Members of the subfamily Heteroteuthinae have their anterior dorsal mantle margins either articulating with the head by the nuchal cartilage (Heteroteuthis, Nectoteuthis) or completely fused with the head (Iridoteuthis, Sepiolina and Nectoteuthis). The ventral mantle margin may, extraordinarily, extend forward covering the funnel and part of the head (Iridoteuthis and Nectoteuthis) or may project forward only slightly (Stoloteuthis and Sepiolina) or be intermediate between these two states, as in Heteroteuthis. In all taxa, the first three pairs of arms are united by a deep web. The arm suckers are in two series. The fins are large. The shell is absent. Coloration is rich, with a metallic sheen. Most members of the subfamily have luminescent organs on the ink sac.

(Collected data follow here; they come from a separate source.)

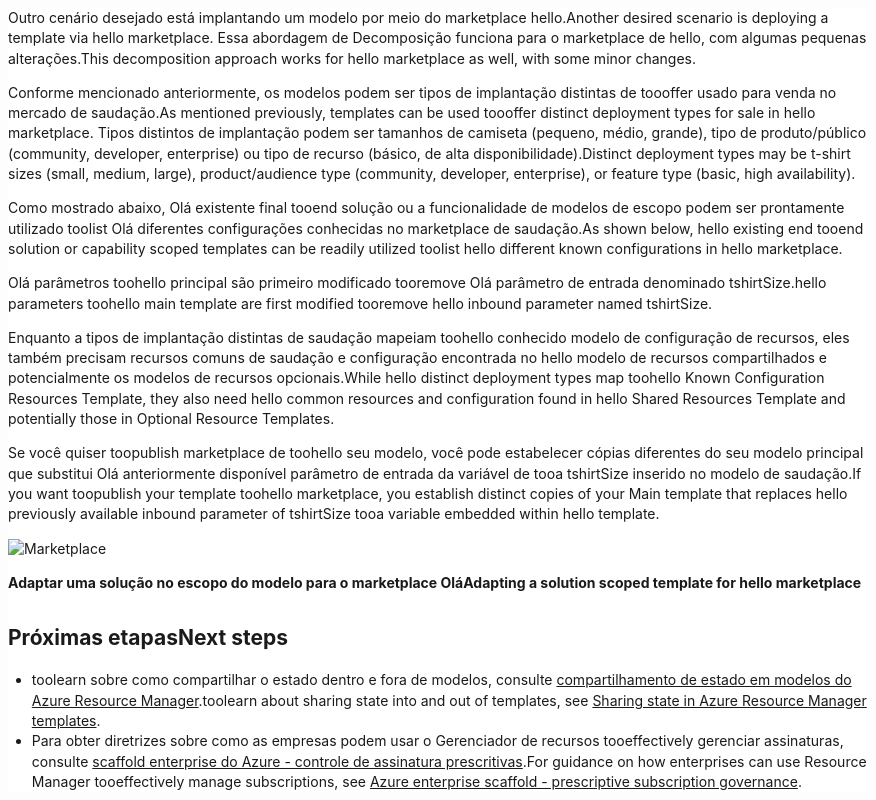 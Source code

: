 <span data-ttu-id="83a98-381">Outro cenário desejado está implantando um modelo por meio do marketplace hello.</span><span class="sxs-lookup"><span data-stu-id="83a98-381">Another desired scenario is deploying a template via hello marketplace.</span></span>  <span data-ttu-id="83a98-382">Essa abordagem de Decomposição funciona para o marketplace de hello, com algumas pequenas alterações.</span><span class="sxs-lookup"><span data-stu-id="83a98-382">This decomposition approach works for hello marketplace as well, with some minor changes.</span></span>

<span data-ttu-id="83a98-383">Conforme mencionado anteriormente, os modelos podem ser tipos de implantação distintas de toooffer usado para venda no mercado de saudação.</span><span class="sxs-lookup"><span data-stu-id="83a98-383">As mentioned previously, templates can be used toooffer distinct deployment types for sale in hello marketplace.</span></span> <span data-ttu-id="83a98-384">Tipos distintos de implantação podem ser tamanhos de camiseta (pequeno, médio, grande), tipo de produto/público (community, developer, enterprise) ou tipo de recurso (básico, de alta disponibilidade).</span><span class="sxs-lookup"><span data-stu-id="83a98-384">Distinct deployment types may be t-shirt sizes (small, medium, large), product/audience type (community, developer, enterprise), or feature type (basic, high availability).</span></span>

<span data-ttu-id="83a98-385">Como mostrado abaixo, Olá existente final tooend solução ou a funcionalidade de modelos de escopo podem ser prontamente utilizado toolist Olá diferentes configurações conhecidas no marketplace de saudação.</span><span class="sxs-lookup"><span data-stu-id="83a98-385">As shown below, hello existing end tooend solution or capability scoped templates can be readily utilized toolist hello different known configurations in hello marketplace.</span></span>

<span data-ttu-id="83a98-386">Olá parâmetros toohello principal são primeiro modificado tooremove Olá parâmetro de entrada denominado tshirtSize.</span><span class="sxs-lookup"><span data-stu-id="83a98-386">hello parameters toohello main template are first modified tooremove hello inbound parameter named tshirtSize.</span></span>

<span data-ttu-id="83a98-387">Enquanto a tipos de implantação distintas de saudação mapeiam toohello conhecido modelo de configuração de recursos, eles também precisam recursos comuns de saudação e configuração encontrada no hello modelo de recursos compartilhados e potencialmente os modelos de recursos opcionais.</span><span class="sxs-lookup"><span data-stu-id="83a98-387">While hello distinct deployment types map toohello Known Configuration Resources Template, they also need hello common resources and configuration found in hello Shared Resources Template and potentially those in Optional Resource Templates.</span></span>

<span data-ttu-id="83a98-388">Se você quiser toopublish marketplace de toohello seu modelo, você pode estabelecer cópias diferentes do seu modelo principal que substitui Olá anteriormente disponível parâmetro de entrada da variável de tooa tshirtSize inserido no modelo de saudação.</span><span class="sxs-lookup"><span data-stu-id="83a98-388">If you want toopublish your template toohello marketplace, you establish distinct copies of your Main template that replaces hello previously available inbound parameter of tshirtSize tooa variable embedded within hello template.</span></span>

![Marketplace](./media/best-practices-resource-manager-design-templates/marketplace.png)

<span data-ttu-id="83a98-390">**Adaptar uma solução no escopo do modelo para o marketplace Olá**</span><span class="sxs-lookup"><span data-stu-id="83a98-390">**Adapting a solution scoped template for hello marketplace**</span></span>

## <a name="next-steps"></a><span data-ttu-id="83a98-391">Próximas etapas</span><span class="sxs-lookup"><span data-stu-id="83a98-391">Next steps</span></span>
* <span data-ttu-id="83a98-392">toolearn sobre como compartilhar o estado dentro e fora de modelos, consulte [compartilhamento de estado em modelos do Azure Resource Manager](best-practices-resource-manager-state.md).</span><span class="sxs-lookup"><span data-stu-id="83a98-392">toolearn about sharing state into and out of templates, see [Sharing state in Azure Resource Manager templates](best-practices-resource-manager-state.md).</span></span>
* <span data-ttu-id="83a98-393">Para obter diretrizes sobre como as empresas podem usar o Gerenciador de recursos tooeffectively gerenciar assinaturas, consulte [scaffold enterprise do Azure - controle de assinatura prescritivas](resource-manager-subscription-governance.md).</span><span class="sxs-lookup"><span data-stu-id="83a98-393">For guidance on how enterprises can use Resource Manager tooeffectively manage subscriptions, see [Azure enterprise scaffold - prescriptive subscription governance](resource-manager-subscription-governance.md).</span></span>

Members of the subfamily Rossinae have large semicircular fins with conspicuous anterior lobes sometimes reaching beyond the mantle margins. The posterior lobes of the fins are barely discernable. The mantle margins are connected with the head dorsally by means of the nuchal cartilage and ventrally by the funnel-mantle locking cartilages. The nuchal cartilage is spade-shaped. The funnel locking cartilages are oval, deeply grooved. The large funnel reaches the level of the centre of the eyes. The arms are short with 2 series of suckers which are spherical with the aperture minute. In males both dorsal arms are hectocotylised. The tentacles are long and slender and bear an elongate club occupying about ¼ of the length. The club is not expanded and is covered on its oral aspect with numerous minute suckers. The gladius is chitinous and rudimentary, slender, lanceolate and shorter than the body. The surface of the body is smooth. The chromatophores are several shades of reddish brown.